_Exercise brief_
Repeat exactly the lines of the listing below, please, starting with the first and ending with the line containing "7. Inserir o"; leave out the rest.
**** Data supplied ****
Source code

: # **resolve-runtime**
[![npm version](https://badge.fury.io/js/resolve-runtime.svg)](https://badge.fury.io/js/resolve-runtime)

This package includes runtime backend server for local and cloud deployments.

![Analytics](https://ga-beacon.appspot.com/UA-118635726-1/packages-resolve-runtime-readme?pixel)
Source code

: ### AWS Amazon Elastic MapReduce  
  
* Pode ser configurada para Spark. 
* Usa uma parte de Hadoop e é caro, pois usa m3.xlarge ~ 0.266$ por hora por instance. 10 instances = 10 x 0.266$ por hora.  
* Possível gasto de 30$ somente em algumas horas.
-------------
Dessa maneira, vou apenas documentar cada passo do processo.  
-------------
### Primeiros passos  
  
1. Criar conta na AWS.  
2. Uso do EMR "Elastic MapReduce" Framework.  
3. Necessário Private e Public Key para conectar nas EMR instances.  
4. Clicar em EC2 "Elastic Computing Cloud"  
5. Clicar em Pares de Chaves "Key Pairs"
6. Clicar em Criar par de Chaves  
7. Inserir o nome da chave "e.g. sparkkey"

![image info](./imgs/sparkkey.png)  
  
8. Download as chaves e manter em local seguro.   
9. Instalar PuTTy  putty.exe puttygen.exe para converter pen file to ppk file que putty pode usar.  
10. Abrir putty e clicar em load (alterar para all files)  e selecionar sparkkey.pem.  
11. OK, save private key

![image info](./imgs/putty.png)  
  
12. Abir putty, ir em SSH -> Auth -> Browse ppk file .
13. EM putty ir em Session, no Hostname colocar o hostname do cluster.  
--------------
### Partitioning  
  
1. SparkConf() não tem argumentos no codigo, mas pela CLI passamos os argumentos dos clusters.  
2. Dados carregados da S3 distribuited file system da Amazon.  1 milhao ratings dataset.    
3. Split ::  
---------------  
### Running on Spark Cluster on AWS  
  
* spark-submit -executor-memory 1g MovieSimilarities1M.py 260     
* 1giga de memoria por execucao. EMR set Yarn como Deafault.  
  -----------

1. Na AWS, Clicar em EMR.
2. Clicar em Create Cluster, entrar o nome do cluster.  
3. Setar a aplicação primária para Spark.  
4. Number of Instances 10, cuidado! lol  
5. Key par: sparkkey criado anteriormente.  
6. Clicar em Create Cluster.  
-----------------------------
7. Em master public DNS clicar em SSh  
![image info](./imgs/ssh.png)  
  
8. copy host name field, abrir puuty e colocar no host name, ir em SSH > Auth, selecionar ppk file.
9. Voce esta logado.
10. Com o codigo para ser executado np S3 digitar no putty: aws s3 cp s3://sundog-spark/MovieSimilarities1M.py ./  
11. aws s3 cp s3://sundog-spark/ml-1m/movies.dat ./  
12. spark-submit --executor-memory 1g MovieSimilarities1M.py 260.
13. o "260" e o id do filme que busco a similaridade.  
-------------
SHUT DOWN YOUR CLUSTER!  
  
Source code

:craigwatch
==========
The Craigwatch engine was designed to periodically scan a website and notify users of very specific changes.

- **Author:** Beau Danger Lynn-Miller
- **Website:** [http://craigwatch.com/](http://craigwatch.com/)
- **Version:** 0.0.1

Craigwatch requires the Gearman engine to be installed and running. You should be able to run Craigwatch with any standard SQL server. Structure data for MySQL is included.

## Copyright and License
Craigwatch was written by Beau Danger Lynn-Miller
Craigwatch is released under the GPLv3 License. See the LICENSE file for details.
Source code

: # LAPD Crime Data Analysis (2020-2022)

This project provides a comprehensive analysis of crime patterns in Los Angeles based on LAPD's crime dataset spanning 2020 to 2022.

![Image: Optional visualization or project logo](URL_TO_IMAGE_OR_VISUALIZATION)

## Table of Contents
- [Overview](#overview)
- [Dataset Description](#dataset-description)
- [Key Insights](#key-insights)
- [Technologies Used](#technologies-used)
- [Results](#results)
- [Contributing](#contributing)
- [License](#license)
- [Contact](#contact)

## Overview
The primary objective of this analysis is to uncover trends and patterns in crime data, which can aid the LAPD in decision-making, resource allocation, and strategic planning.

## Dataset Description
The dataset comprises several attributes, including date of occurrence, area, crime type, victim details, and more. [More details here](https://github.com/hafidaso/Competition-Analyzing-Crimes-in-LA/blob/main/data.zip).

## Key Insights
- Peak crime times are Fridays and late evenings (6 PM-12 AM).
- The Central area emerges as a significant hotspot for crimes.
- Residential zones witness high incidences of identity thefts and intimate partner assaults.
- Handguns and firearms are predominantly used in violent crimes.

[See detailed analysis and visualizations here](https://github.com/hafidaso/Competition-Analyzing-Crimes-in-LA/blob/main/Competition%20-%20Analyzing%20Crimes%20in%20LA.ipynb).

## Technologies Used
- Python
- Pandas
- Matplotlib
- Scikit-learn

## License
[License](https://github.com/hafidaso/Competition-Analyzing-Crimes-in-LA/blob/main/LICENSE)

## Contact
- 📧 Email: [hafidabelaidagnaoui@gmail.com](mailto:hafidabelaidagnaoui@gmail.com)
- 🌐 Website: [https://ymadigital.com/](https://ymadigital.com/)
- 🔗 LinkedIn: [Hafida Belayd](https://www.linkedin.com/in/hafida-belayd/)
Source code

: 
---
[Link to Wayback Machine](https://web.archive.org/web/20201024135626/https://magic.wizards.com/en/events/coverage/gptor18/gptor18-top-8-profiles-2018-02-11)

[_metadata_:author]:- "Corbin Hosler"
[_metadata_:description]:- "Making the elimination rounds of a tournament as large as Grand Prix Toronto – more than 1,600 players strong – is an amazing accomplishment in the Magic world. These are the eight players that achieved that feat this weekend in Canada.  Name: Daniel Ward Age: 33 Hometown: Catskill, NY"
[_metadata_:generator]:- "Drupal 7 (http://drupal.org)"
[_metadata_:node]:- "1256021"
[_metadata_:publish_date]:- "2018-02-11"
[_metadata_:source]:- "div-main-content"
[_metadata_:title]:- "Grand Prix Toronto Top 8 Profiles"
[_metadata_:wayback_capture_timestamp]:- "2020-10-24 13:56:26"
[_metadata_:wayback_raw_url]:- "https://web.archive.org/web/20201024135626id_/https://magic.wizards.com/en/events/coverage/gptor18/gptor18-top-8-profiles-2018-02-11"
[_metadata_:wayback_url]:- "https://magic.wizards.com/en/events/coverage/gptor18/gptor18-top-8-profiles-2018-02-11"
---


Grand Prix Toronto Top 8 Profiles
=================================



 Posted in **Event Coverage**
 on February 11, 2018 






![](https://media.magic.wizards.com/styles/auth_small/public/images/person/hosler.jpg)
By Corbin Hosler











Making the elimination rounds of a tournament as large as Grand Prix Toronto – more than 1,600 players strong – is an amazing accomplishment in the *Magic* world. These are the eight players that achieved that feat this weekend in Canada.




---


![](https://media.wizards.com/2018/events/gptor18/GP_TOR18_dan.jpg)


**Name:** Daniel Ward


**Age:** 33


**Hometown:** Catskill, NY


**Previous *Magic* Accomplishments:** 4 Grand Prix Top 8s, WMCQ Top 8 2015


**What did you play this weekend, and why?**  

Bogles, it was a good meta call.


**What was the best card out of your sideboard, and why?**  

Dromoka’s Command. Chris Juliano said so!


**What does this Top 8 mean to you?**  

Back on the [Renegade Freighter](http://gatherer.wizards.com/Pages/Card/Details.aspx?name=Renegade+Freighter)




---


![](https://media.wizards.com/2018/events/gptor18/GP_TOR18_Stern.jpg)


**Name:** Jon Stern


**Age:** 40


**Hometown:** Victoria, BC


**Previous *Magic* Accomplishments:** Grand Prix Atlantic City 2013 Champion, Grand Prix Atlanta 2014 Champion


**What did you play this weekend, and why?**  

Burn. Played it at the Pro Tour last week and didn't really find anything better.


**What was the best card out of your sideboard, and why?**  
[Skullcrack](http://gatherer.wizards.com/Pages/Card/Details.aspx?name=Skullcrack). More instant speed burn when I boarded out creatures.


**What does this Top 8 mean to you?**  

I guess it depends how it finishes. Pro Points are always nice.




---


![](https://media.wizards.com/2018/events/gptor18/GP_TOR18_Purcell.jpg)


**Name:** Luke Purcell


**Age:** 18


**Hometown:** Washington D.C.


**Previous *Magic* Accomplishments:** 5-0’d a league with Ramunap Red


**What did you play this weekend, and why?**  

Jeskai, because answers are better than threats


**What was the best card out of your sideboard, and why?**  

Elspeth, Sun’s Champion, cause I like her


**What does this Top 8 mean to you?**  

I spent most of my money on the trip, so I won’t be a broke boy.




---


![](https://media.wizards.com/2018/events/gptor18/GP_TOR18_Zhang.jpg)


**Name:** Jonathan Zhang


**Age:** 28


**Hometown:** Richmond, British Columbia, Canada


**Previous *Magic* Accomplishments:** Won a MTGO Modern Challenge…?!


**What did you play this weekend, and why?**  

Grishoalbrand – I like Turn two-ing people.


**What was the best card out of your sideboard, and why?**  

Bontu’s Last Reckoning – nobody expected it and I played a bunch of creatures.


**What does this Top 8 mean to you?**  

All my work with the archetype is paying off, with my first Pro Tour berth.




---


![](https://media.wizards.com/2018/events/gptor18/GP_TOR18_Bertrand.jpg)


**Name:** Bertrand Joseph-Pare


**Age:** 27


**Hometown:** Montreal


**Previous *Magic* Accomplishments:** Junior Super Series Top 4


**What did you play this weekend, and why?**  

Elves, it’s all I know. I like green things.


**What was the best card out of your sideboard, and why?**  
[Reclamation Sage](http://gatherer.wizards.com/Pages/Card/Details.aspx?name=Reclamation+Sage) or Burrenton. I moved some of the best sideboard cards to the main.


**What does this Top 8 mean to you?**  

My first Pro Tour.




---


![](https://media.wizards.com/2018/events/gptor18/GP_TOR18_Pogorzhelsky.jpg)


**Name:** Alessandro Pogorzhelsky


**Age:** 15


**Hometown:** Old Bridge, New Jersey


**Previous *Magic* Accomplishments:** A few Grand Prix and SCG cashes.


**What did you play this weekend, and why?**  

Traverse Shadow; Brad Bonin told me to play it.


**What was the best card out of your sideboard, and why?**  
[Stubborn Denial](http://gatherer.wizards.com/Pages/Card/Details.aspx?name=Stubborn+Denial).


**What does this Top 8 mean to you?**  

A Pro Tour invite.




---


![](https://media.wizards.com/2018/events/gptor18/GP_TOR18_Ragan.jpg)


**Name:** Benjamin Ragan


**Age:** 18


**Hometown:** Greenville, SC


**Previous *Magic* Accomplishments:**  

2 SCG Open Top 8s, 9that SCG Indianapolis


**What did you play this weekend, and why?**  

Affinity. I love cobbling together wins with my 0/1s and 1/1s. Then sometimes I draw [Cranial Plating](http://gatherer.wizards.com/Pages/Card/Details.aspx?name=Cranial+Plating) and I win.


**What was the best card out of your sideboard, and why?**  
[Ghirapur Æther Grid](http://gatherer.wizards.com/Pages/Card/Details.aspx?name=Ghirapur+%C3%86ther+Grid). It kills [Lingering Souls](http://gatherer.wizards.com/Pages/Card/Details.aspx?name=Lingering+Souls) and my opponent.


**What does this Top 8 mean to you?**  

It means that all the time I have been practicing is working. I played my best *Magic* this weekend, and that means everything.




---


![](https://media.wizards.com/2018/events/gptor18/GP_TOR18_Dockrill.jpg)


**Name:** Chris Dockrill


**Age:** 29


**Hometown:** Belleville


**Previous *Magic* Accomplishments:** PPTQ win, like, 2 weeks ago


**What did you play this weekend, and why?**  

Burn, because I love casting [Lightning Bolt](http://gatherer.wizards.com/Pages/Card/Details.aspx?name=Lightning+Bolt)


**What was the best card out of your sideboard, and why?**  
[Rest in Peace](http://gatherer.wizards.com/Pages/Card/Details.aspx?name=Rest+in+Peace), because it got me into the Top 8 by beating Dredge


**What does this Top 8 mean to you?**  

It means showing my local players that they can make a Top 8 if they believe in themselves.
****
_Solution_
Source code

: # **resolve-runtime**
[![npm version](https://badge.fury.io/js/resolve-runtime.svg)](https://badge.fury.io/js/resolve-runtime)

This package includes runtime backend server for local and cloud deployments.

![Analytics](https://ga-beacon.appspot.com/UA-118635726-1/packages-resolve-runtime-readme?pixel)
Source code

: ### AWS Amazon Elastic MapReduce  
  
* Pode ser configurada para Spark. 
* Usa uma parte de Hadoop e é caro, pois usa m3.xlarge ~ 0.266$ por hora por instance. 10 instances = 10 x 0.266$ por hora.  
* Possível gasto de 30$ somente em algumas horas.
-------------
Dessa maneira, vou apenas documentar cada passo do processo.  
-------------
### Primeiros passos  
  
1. Criar conta na AWS.  
2. Uso do EMR "Elastic MapReduce" Framework.  
3. Necessário Private e Public Key para conectar nas EMR instances.  
4. Clicar em EC2 "Elastic Computing Cloud"  
5. Clicar em Pares de Chaves "Key Pairs"
6. Clicar em Criar par de Chaves  
7. Inserir o nome da chave "e.g. sparkkey"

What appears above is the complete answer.